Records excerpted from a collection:
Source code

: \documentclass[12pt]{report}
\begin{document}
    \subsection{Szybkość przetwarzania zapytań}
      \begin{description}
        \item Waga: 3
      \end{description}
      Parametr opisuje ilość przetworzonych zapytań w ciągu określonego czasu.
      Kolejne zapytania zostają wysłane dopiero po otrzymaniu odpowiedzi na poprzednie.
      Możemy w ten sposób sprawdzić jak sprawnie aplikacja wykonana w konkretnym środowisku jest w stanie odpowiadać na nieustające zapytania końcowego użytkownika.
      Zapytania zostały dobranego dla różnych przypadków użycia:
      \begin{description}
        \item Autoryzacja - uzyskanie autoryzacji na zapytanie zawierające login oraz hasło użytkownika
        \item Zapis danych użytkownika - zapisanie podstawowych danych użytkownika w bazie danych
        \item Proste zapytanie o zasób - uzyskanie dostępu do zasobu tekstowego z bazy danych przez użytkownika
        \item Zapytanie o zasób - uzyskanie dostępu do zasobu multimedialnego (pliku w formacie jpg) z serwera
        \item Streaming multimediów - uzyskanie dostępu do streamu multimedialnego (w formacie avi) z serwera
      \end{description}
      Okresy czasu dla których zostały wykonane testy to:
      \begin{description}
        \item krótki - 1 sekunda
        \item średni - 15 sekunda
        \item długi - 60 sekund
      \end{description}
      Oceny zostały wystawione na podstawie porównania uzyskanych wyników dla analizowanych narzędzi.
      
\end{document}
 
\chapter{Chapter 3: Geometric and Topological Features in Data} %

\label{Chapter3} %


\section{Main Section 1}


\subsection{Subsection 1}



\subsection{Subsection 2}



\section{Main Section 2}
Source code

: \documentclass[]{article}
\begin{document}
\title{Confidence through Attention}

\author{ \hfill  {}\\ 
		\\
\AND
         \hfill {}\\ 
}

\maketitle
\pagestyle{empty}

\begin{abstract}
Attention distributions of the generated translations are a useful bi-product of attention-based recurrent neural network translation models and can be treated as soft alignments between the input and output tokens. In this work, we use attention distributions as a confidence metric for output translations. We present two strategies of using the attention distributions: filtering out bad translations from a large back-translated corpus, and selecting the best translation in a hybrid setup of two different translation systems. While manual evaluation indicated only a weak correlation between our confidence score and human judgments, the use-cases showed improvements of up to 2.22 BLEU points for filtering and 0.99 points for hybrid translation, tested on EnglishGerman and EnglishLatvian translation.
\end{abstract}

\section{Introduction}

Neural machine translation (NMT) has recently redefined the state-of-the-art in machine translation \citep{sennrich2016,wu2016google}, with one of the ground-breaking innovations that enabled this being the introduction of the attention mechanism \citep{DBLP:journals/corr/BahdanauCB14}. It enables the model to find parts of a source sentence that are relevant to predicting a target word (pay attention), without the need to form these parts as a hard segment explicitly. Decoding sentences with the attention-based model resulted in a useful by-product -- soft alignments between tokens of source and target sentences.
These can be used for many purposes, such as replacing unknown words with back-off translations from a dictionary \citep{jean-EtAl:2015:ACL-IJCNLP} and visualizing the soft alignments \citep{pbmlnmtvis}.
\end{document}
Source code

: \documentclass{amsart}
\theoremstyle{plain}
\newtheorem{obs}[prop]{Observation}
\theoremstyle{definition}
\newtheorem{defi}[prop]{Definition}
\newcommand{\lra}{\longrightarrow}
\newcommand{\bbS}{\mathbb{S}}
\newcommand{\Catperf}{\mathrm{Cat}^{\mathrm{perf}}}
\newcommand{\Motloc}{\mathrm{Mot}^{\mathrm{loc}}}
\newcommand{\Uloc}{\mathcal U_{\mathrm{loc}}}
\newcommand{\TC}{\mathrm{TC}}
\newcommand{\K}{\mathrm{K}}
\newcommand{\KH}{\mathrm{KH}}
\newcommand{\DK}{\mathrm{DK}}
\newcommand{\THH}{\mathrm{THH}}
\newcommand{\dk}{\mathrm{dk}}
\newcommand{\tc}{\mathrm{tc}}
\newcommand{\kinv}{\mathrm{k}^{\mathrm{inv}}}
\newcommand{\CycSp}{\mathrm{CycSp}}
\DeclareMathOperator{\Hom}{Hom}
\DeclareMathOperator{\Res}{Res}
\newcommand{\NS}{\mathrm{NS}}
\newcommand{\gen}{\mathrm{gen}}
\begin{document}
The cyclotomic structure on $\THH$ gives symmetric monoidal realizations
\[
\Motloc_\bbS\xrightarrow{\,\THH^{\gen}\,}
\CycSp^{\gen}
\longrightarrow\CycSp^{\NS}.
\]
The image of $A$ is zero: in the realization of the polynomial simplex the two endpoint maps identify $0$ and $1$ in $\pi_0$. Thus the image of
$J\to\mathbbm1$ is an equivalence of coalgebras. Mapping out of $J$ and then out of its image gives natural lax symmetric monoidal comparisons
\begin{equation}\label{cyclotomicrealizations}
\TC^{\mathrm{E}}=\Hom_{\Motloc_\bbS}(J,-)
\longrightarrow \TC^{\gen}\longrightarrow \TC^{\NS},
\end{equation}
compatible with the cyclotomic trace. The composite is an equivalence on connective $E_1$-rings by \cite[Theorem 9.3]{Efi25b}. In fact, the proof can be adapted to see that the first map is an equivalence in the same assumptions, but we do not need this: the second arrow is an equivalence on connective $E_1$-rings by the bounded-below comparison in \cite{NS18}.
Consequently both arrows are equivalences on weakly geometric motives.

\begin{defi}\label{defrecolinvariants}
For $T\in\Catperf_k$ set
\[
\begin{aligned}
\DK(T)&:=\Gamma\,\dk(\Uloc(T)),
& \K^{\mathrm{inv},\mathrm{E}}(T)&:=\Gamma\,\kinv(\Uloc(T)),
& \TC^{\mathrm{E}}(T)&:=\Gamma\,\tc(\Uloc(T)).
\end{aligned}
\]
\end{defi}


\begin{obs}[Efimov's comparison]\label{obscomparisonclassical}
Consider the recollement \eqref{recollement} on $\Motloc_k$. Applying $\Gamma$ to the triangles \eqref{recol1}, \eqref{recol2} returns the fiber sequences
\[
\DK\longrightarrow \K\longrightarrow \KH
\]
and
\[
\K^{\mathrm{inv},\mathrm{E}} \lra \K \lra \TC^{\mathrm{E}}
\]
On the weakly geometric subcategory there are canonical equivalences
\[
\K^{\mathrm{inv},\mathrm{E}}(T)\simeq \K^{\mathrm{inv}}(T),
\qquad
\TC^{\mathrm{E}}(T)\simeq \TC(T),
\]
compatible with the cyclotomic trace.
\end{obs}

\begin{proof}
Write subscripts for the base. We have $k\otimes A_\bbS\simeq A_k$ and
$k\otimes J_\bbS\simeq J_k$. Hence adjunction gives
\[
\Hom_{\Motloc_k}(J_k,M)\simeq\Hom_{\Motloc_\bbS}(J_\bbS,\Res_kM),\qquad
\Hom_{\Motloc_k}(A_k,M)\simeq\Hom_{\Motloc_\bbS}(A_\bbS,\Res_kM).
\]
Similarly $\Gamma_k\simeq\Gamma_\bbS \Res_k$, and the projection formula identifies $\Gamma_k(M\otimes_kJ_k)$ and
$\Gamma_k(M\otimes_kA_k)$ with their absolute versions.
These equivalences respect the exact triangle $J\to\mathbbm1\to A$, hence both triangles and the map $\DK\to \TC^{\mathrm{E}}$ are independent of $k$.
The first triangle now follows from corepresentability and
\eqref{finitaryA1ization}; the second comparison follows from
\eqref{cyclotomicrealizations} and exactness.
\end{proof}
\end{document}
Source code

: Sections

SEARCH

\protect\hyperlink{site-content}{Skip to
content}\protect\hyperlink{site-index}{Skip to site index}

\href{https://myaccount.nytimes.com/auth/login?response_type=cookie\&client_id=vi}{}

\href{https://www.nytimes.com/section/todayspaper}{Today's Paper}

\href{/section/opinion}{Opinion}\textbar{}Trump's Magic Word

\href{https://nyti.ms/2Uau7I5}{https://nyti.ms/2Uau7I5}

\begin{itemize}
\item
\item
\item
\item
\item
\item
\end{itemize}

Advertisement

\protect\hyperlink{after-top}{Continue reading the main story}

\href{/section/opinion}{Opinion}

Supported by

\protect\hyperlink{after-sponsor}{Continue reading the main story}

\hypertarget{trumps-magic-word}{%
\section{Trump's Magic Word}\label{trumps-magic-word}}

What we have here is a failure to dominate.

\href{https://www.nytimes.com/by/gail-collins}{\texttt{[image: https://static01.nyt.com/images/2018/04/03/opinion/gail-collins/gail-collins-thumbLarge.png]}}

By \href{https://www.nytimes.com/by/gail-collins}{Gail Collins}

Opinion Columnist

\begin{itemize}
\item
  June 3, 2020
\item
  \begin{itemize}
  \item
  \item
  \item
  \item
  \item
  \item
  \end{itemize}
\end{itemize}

- **WORK TASK**: Check the records above and copy each line that has the string "monoidal".

- **SOLVED PROBLEM**:
The cyclotomic structure on $\THH$ gives symmetric monoidal realizations
$J\to\mathbbm1$ is an equivalence of coalgebras. Mapping out of $J$ and then out of its image gives natural lax symmetric monoidal comparisons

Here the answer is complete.